Several refugees have been forced to swim back when the rubber boats taking them from Turkey to Greece sink. One of the men says he was in a truck where several people suffocated, because there was no oxygen. 

“Christians sometimes get thrown overboard, because on some boats there are Islamic fanatics and terrorists.”

One of them says in very low voice, “Yes, but Muslims are also fighting each other on the boats. It’s hell. Everything. War in Syria. War in Iraq. Everyone is fighting everybody, and there is no way out.”


Another guy shows us ads put up by smugglers, in which they offer their services and guarantee safe passage. “We guarantee you will not be scammed. We will charge you some in advance and you pay the rest upon arriving in the country of your choice.”

Let’s go back to Södertälje, at the café where my friends and I are researching the cynical smuggler pages on Facebook.  I receive a note on Ilham’s whereabouts – one of her friends writes to me, tells me that she is hiding in Turkey. She might be one of the UN’s special cases because of her work in Syria – which I am told not to reveal – and is waiting for resettlement.

Later that day I see Fadi.
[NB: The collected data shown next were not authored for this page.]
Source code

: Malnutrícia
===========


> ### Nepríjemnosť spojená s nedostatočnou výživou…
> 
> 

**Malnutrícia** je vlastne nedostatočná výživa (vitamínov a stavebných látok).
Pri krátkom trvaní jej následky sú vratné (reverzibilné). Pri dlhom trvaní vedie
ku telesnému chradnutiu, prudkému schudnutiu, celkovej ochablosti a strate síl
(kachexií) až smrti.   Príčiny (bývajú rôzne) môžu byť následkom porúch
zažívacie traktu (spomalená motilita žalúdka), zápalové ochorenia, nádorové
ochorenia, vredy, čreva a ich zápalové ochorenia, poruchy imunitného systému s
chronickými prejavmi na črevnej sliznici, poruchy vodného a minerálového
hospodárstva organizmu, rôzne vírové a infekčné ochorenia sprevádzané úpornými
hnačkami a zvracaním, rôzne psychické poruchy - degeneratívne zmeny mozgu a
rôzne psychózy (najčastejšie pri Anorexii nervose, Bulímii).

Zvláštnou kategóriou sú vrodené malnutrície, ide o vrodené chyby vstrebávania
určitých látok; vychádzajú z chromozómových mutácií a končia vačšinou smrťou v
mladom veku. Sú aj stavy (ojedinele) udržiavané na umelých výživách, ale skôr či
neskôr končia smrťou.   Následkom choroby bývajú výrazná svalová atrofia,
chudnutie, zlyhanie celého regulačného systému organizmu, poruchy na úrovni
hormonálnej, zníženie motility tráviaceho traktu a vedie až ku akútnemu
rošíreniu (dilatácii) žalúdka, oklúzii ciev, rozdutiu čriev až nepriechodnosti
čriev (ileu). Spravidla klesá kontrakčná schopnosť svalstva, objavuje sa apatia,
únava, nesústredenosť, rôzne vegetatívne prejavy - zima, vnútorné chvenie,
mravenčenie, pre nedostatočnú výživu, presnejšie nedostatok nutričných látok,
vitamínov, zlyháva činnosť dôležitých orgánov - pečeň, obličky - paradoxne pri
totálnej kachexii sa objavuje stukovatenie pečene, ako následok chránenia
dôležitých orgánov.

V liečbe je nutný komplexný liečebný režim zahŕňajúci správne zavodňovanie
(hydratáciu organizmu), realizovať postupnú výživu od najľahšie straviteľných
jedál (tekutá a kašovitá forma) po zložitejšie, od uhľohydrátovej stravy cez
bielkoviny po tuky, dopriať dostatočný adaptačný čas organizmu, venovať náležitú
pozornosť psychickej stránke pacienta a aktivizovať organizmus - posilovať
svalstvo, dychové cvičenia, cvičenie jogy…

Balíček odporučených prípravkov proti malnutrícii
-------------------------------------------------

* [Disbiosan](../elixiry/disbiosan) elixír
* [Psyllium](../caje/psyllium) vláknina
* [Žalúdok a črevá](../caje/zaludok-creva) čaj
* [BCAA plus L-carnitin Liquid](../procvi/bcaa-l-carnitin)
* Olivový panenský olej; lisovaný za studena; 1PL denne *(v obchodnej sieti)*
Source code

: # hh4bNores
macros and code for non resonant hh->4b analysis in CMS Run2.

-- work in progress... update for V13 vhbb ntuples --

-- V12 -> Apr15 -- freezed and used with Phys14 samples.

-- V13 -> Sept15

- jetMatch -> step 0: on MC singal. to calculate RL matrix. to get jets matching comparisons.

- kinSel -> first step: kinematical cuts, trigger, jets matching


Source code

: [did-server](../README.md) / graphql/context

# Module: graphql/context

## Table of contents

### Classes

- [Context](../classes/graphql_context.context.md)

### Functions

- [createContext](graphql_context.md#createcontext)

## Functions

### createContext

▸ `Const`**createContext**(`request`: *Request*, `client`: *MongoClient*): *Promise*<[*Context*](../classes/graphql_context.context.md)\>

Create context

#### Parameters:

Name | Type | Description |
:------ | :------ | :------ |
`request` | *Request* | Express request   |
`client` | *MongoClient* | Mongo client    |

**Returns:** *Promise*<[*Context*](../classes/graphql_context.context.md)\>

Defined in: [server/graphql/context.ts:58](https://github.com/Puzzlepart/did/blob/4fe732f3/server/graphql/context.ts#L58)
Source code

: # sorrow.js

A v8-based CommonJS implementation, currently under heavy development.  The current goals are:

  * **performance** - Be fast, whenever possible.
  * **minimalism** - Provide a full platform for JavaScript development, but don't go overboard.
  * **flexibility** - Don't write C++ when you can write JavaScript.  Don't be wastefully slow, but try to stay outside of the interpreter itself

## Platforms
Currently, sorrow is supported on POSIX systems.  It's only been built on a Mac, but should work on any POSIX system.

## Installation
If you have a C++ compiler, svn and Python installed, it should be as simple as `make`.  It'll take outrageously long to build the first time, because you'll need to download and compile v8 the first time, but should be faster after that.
His legs fold beneath him when I tell him that I have located and spoken to his sister. She is alive and wishes to speak to him.

I receive a text message: two sisters who fled ISIS in al-Qaraytain, Syria have been washed ashore in Rhodos. A surviver tells her story and sends me photos.

They are both English teachers.  A warning is sent out: beware of the persons smuggling them.

Is this situation something the Obama Administration, UN and EU might consider to discuss?